Exercise description
Sort through the data and copy the lines holding the word "TextField".

Collected data
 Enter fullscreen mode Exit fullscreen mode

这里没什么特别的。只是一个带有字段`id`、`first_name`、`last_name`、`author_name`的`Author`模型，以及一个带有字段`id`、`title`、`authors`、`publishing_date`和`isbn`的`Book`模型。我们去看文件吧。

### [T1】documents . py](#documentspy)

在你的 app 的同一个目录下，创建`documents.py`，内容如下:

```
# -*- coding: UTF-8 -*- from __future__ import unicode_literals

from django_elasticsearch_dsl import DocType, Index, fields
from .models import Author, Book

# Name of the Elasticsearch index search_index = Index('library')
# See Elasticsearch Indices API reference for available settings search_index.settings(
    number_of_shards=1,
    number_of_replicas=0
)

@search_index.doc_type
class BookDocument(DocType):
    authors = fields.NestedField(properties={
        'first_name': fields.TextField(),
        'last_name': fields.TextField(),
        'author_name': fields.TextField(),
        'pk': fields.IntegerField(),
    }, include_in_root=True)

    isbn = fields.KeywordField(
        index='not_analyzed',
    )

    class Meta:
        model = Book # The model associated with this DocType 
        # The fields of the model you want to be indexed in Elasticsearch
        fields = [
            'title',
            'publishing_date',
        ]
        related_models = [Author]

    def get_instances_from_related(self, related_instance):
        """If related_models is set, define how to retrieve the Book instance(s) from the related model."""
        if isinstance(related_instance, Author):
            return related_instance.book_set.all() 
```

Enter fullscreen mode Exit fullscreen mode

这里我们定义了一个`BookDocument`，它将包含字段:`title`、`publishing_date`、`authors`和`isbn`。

Answer to this exercise
        'first_name': fields.TextField(),
        'last_name': fields.TextField(),
        'author_name': fields.TextField(),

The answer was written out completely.